A new text on professional discipline

Lovegrove & Lord‘s Kim Lovegrove and barrister Sav Korica have just published a little book called Disciplinary Hearings and Advocacy (Hybrid, 2009). It sells for $39.95. Lovegrove is the Chairman of the Building Practitioners Board, and presides over disciplinary hearings. I suspect that frustration with other decision makers’ decision making (‘there may exist some, particularly those who are not legally trained, who may harbour a misconception about the purpose of disciplinary porceedings in that they may be of the view that their primary mandate is to punish’) and, more particularly, with the attitude adopted by advocates appearing before him (‘Members are often bamboozled about determining whether an advocate is contesting or mitigating’) has driven him to write the book.
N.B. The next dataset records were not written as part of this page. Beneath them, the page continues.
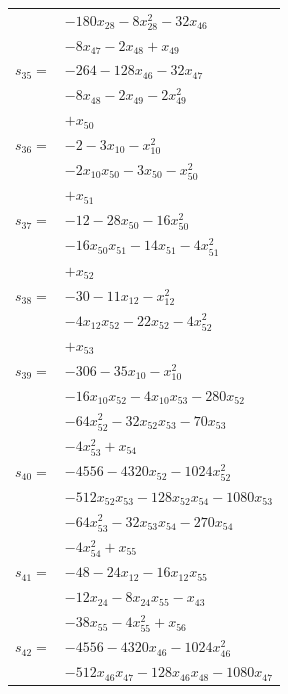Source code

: \begin{longtable}{@{}r@{\;}l@{}}
 & \(\displaystyle -180x_{28} -8x_{28}^{2} -32x_{46}\) \\
 & \(\displaystyle -8x_{47} -2x_{48} +x_{49}\) \\[3pt]
\(s_{35}=\) & \(\displaystyle -264 -128x_{46} -32x_{47}\) \\
 & \(\displaystyle -8x_{48} -2x_{49} -2x_{49}^{2}\) \\
 & \(\displaystyle +x_{50}\) \\[3pt]
\(s_{36}=\) & \(\displaystyle -2 -3x_{10} -x_{10}^{2}\) \\
 & \(\displaystyle -2x_{10}x_{50} -3x_{50} -x_{50}^{2}\) \\
 & \(\displaystyle +x_{51}\) \\[3pt]
\(s_{37}=\) & \(\displaystyle -12 -28x_{50} -16x_{50}^{2}\) \\
 & \(\displaystyle -16x_{50}x_{51} -14x_{51} -4x_{51}^{2}\) \\
 & \(\displaystyle +x_{52}\) \\[3pt]
\(s_{38}=\) & \(\displaystyle -30 -11x_{12} -x_{12}^{2}\) \\
 & \(\displaystyle -4x_{12}x_{52} -22x_{52} -4x_{52}^{2}\) \\
 & \(\displaystyle +x_{53}\) \\[3pt]
\(s_{39}=\) & \(\displaystyle -306 -35x_{10} -x_{10}^{2}\) \\
 & \(\displaystyle -16x_{10}x_{52} -4x_{10}x_{53} -280x_{52}\) \\
 & \(\displaystyle -64x_{52}^{2} -32x_{52}x_{53} -70x_{53}\) \\
 & \(\displaystyle -4x_{53}^{2} +x_{54}\) \\[3pt]
\(s_{40}=\) & \(\displaystyle -4556 -4320x_{52} -1024x_{52}^{2}\) \\
 & \(\displaystyle -512x_{52}x_{53} -128x_{52}x_{54} -1080x_{53}\) \\
 & \(\displaystyle -64x_{53}^{2} -32x_{53}x_{54} -270x_{54}\) \\
 & \(\displaystyle -4x_{54}^{2} +x_{55}\) \\[3pt]
\(s_{41}=\) & \(\displaystyle -48 -24x_{12} -16x_{12}x_{55}\) \\
 & \(\displaystyle -12x_{24} -8x_{24}x_{55} -x_{43}\) \\
 & \(\displaystyle -38x_{55} -4x_{55}^{2} +x_{56}\) \\[3pt]
\(s_{42}=\) & \(\displaystyle -4556 -4320x_{46} -1024x_{46}^{2}\) \\
 & \(\displaystyle -512x_{46}x_{47} -128x_{46}x_{48} -1080x_{47}\) \\

\end{longtable}
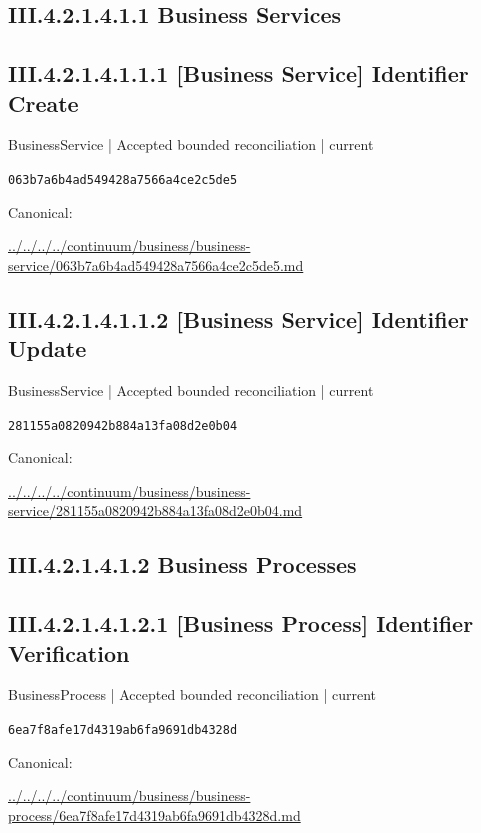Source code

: \documentclass[10pt,a4paper]{article}
\begin{document}
\subsection*{III.4.2.1.4.1.1 Business Services}
\subsection*{III.4.2.1.4.1.1.1 [Business Service] Identifier Create}
\label{element-063b7a6b4ad549428a7566a4ce2c5de5}
{\small BusinessService | Accepted bounded reconciliation | current}\par
\texttt{063b7a6b4ad549428a7566a4ce2c5de5}\par
Canonical: \par
{\footnotesize\url{../../../../continuum/business/business-service/063b7a6b4ad549428a7566a4ce2c5de5.md}}\par
\subsection*{III.4.2.1.4.1.1.2 [Business Service] Identifier Update}
\label{element-281155a0820942b884a13fa08d2e0b04}
{\small BusinessService | Accepted bounded reconciliation | current}\par
\texttt{281155a0820942b884a13fa08d2e0b04}\par
Canonical: \par
{\footnotesize\url{../../../../continuum/business/business-service/281155a0820942b884a13fa08d2e0b04.md}}\par
\subsection*{III.4.2.1.4.1.2 Business Processes}
\subsection*{III.4.2.1.4.1.2.1 [Business Process] Identifier Verification}
\label{element-6ea7f8afe17d4319ab6fa9691db4328d}
{\small BusinessProcess | Accepted bounded reconciliation | current}\par
\texttt{6ea7f8afe17d4319ab6fa9691db4328d}\par
Canonical: \par
{\footnotesize\url{../../../../continuum/business/business-process/6ea7f8afe17d4319ab6fa9691db4328d.md}}\par
\end{document}
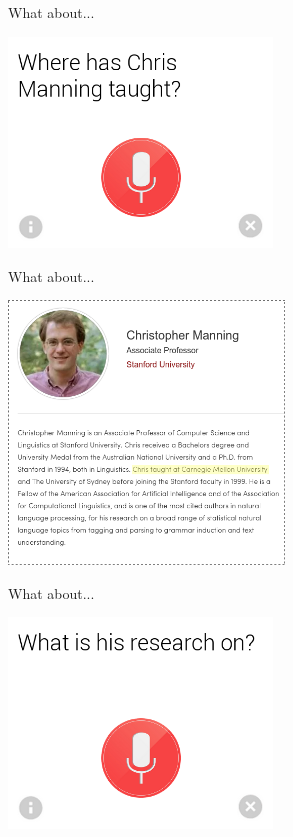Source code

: \def\title{What about...}
\begin{frame}{\title}
\begin{center}
  \includegraphics[width=7cm]{../img/google-chris-manning-taught.png}
\end{center}
\end{frame}
\begin{frame}[noframenumbering]{\title}
\begin{center}
  \includegraphics[height=7cm]{../img/chris-coursera-taught.png} \\
\end{center}
\end{frame}
\begin{frame}[noframenumbering]{\title}
\begin{center}
  \includegraphics[width=7cm]{../img/google-chris-manning-research.png}
\end{center}
\end{frame}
It is not intended to be, and it is not, the definitive lawyers’ text in this relatively simple area of law which is beset by contradictions, a general want of foundational jurisprudence, and characterised by inconsistency of disposition of similar offences.  That book remains to be written in Australia, and pity the poor author, who would be forced to sift through the detail of the frequently amended and ever disparate disciplinary schemes around the country.  The book is, in style, in fact somewhat more like an essay than a text, with the author’s personal views liberally sprinkled through the book.  It is only 80 pages long.  The work does not aspire to be a legal text; rather its purpose is a practical guide for decision makers and professionals, most of whom will not be lawyers.  How well the book achieves this aim is something which only laymen will be able to tell, but parts of it will be of interest to lawyers unfamiliar with the jurisdiction too.  The Briginshaw explanation of the application of the civil burden of proof to serious allegations is set out at lenght, along with the various glosses and explanations given to it by Australian courts, such as Neat Holdings Pty Ltd v Karajan (1965) 112 CLR 517.

Its strongest feature is its treatment of a good plea in mitigation.  That is bread and butter for criminal lawyers (though one hears decision makers deplore the standard of plea making often enough).  But it is a foreign world to practitioners of the civil law unfamiliar with the somewhat hybrid world of professional discipline.